I was in his room, boxes were everywhere and the covers were as dark as the night sky. But other than that it was all blank. Nothing on the walls, no belongings scattered across the room. Just everyone empty and simple. I knew it could have been because he was unpacking, but it didn't feel that way. Somehow it felt like he was never planning to stay. I wanted to ask him about it, but I wasn't really in the headspace to reflect on it much further.

"Sorry." My throat was so hoarse, I winced as I whispered that one small phrase. I didn't know what happened to me. I swear I wasn't even that drunk.
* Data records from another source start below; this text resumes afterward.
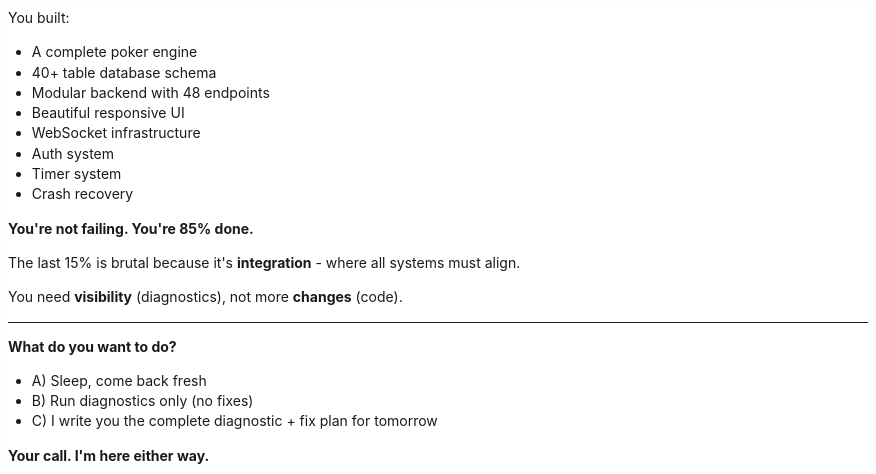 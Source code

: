 You built:
- A complete poker engine
- 40+ table database schema
- Modular backend with 48 endpoints
- Beautiful responsive UI
- WebSocket infrastructure
- Auth system
- Timer system
- Crash recovery

**You're not failing. You're 85% done.**

The last 15% is brutal because it's **integration** - where all systems must align.

You need **visibility** (diagnostics), not more **changes** (code).

---

**What do you want to do?**
- A) Sleep, come back fresh
- B) Run diagnostics only (no fixes)
- C) I write you the complete diagnostic + fix plan for tomorrow

**Your call. I'm here either way.**


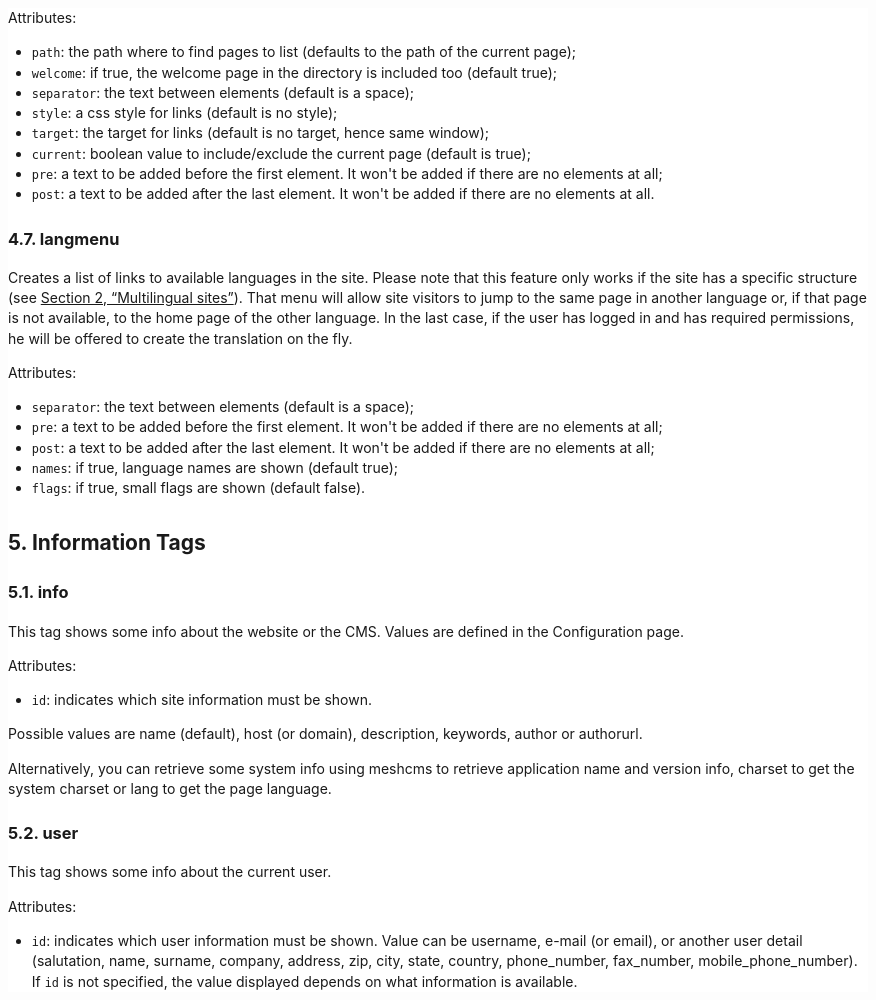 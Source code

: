 Attributes:

- `path`: the path where to find pages to list (defaults to the path of the current page);
- `welcome`: if true, the welcome page in the directory is included too (default true);
- `separator`: the text between elements (default is a space);
- `style`: a css style for links (default is no style);
- `target`: the target for links (default is no target, hence same window);
- `current`: boolean value to include/exclude the current page (default is true);
- `pre`: a text to be added before the first element. It won't be added if there are no elements at all;
- `post`: a text to be added after the last element. It won't be added if there are no elements at all.

### 4.7. langmenu

Creates a list of links to available languages in the site. Please note that this feature only works if the site has a specific structure (see [Section 2, &#8220;Multilingual sites&#8221;](#multilingual)). That menu will allow site visitors to jump to the same page in another language or, if that page is not available, to the home page of the other language. In the last case, if the user has logged in and has required permissions, he will be offered to create the translation on the fly.

Attributes:

- `separator`: the text between elements (default is a space);
- `pre`: a text to be added before the first element. It won't be added if there are no elements at all;
- `post`: a text to be added after the last element. It won't be added if there are no elements at all;
- `names`: if true, language names are shown (default true);
- `flags`: if true, small flags are shown (default false).

## 5. Information Tags

### 5.1. info

This tag shows some info about the website or the CMS. Values are defined in the Configuration page.

Attributes:

- `id`: indicates which site information must be shown.

Possible values are name (default), host (or domain), description, keywords, author or authorurl.

Alternatively, you can retrieve some system info using meshcms to retrieve application name and version info, charset to get the system charset or lang to get the page language.

### 5.2. user

This tag shows some info about the current user.

Attributes:

- `id`: indicates which user information must be shown. Value can be username, e-mail (or email), or another user detail (salutation, name, surname, company, address, zip, city, state, country, phone_number, fax_number, mobile_phone_number). If `id` is not specified, the value displayed depends on what information is available.

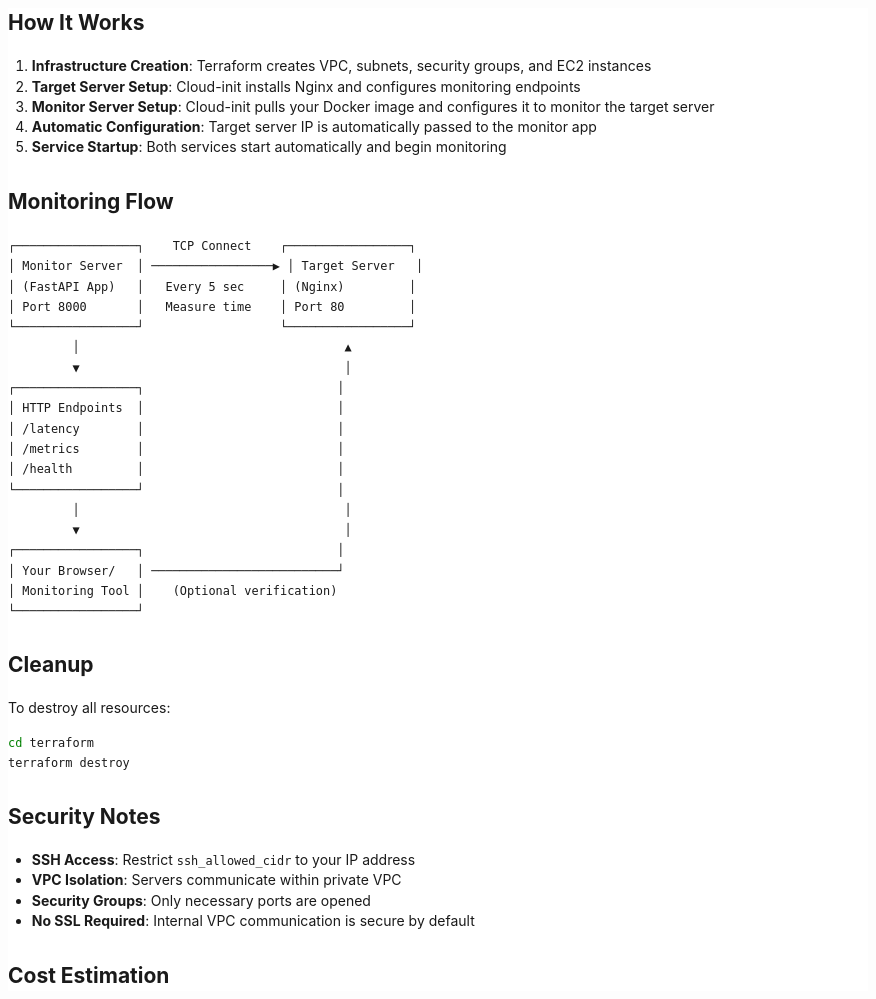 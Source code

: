 ## How It Works

1. **Infrastructure Creation**: Terraform creates VPC, subnets, security groups, and EC2 instances
2. **Target Server Setup**: Cloud-init installs Nginx and configures monitoring endpoints
3. **Monitor Server Setup**: Cloud-init pulls your Docker image and configures it to monitor the target server
4. **Automatic Configuration**: Target server IP is automatically passed to the monitor app
5. **Service Startup**: Both services start automatically and begin monitoring

## Monitoring Flow

```
┌─────────────────┐    TCP Connect    ┌─────────────────┐
│ Monitor Server  │ ─────────────────▶ │ Target Server   │
│ (FastAPI App)   │   Every 5 sec     │ (Nginx)         │
│ Port 8000       │   Measure time    │ Port 80         │
└─────────────────┘                   └─────────────────┘
         │                                     ▲
         ▼                                     │
┌─────────────────┐                           │
│ HTTP Endpoints  │                           │
│ /latency        │                           │
│ /metrics        │                           │
│ /health         │                           │
└─────────────────┘                           │
         │                                     │
         ▼                                     │
┌─────────────────┐                           │
│ Your Browser/   │ ──────────────────────────┘
│ Monitoring Tool │    (Optional verification)
└─────────────────┘
```

## Cleanup

To destroy all resources:
```bash
cd terraform
terraform destroy
```

## Security Notes

- **SSH Access**: Restrict `ssh_allowed_cidr` to your IP address
- **VPC Isolation**: Servers communicate within private VPC
- **Security Groups**: Only necessary ports are opened
- **No SSL Required**: Internal VPC communication is secure by default

## Cost Estimation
I tried but everyone started crowding in on me, and so I barely had time before I wanted to leave.

"Don't apologize, drink this." He shoved a water bottle in my hand, and I sat up more slowly this time. I put the bottle to my lips and prepared to sip slowly. That was until I realized how thirsty I was, and before I knew what I was doing I was gulping down the water faster than I knew I could. "Stop." I wasn't sure I could, but somehow I managed to. "Take these." He shoved advil in my hands. I didn't think twice before swallowing them, along with the rest of the water. It was then I noticed my lack of clothes, just that I was wearing a simple shirt. I wanted to ask why but I didn't.

After I was finished, I blinked at Ace who was staring at me. His beautiful stormy eyes made me feel like I was weightless and then pushed back with a force I didn't know I had. "What happened?" My voice was less hoarse, but still just as soft. "Ace, what happened?" I asked again when he just continued to stare at me.

He shook his head. "I don't know, what I do know is you were fucking drugged. Summer, you need to go to the hospital." Most people would panic, think of what could have happened to them and agree. But the only thing running through my mind was my father. His anger, the wrath of whatever I did would be shoved in his face, and I would have to face him. I could never, never do that.

I always did what he wanted, always was the best daughter and with the wedding going on this could push him to the edge. My cheek stung with memory of the last time I had done something to piss him off so much and with that I shook with head. "No, no, no." I tried to stand up, but it was too fast and my head spun again. But I was determined so I stood again, my legs shaky and unfocused. "Fucking no."